- DATA RECORDS:
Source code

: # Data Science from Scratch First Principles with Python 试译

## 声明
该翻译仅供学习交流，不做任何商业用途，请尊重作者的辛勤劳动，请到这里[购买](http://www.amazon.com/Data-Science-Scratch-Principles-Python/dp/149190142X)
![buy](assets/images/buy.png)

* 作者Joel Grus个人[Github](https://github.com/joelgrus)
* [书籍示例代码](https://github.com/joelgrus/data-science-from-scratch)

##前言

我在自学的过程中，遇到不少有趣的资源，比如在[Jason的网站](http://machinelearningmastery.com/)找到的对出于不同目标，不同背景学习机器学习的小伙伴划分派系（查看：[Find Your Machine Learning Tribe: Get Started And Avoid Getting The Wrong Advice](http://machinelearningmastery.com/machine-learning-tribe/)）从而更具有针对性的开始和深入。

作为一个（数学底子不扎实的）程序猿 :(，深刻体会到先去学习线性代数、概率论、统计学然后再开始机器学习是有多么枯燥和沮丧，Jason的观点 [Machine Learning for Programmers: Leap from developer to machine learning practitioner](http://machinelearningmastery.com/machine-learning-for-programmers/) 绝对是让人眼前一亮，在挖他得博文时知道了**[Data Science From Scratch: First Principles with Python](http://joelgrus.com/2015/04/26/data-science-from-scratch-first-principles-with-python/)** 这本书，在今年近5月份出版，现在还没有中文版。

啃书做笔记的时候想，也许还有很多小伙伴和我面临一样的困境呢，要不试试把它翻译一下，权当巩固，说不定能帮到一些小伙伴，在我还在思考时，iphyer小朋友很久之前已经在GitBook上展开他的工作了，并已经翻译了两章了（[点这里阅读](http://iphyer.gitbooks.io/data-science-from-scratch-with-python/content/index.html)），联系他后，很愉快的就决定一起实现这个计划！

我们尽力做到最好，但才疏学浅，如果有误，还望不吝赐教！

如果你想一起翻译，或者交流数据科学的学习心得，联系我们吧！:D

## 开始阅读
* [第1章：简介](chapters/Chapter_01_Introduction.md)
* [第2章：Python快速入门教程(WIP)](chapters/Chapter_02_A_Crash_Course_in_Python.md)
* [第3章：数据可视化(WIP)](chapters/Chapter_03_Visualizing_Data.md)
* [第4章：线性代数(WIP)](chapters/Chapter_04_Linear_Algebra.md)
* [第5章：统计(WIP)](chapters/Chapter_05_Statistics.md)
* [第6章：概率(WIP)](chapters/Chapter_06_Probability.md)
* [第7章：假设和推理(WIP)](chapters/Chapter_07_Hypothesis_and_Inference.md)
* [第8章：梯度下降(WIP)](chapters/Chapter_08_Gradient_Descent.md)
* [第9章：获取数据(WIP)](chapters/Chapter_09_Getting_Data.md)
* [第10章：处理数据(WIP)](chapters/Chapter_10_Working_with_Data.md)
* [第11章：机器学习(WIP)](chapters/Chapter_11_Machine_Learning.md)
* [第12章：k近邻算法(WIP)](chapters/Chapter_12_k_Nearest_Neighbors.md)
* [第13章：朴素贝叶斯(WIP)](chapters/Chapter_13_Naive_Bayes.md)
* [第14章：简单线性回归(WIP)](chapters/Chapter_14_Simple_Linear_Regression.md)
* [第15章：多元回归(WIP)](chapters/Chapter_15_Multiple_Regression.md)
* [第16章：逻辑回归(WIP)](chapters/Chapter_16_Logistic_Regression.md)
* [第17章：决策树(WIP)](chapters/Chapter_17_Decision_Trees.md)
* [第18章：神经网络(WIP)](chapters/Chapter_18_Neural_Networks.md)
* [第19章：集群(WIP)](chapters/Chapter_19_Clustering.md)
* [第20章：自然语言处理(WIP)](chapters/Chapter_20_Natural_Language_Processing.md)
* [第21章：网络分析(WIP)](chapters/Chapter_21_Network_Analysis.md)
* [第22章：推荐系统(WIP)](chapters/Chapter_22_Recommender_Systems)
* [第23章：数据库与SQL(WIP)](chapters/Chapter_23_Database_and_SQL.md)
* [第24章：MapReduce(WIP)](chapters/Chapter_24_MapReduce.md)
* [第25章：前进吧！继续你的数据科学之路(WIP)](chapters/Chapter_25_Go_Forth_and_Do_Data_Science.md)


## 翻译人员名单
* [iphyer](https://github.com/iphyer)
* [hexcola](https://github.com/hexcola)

- INSTRUCTIONS TO FOLLOW: Make a tally of the lines in this data that include the string "Principles", and answer with that tally alone.

- ANSWER TO THE EXERCISE: 3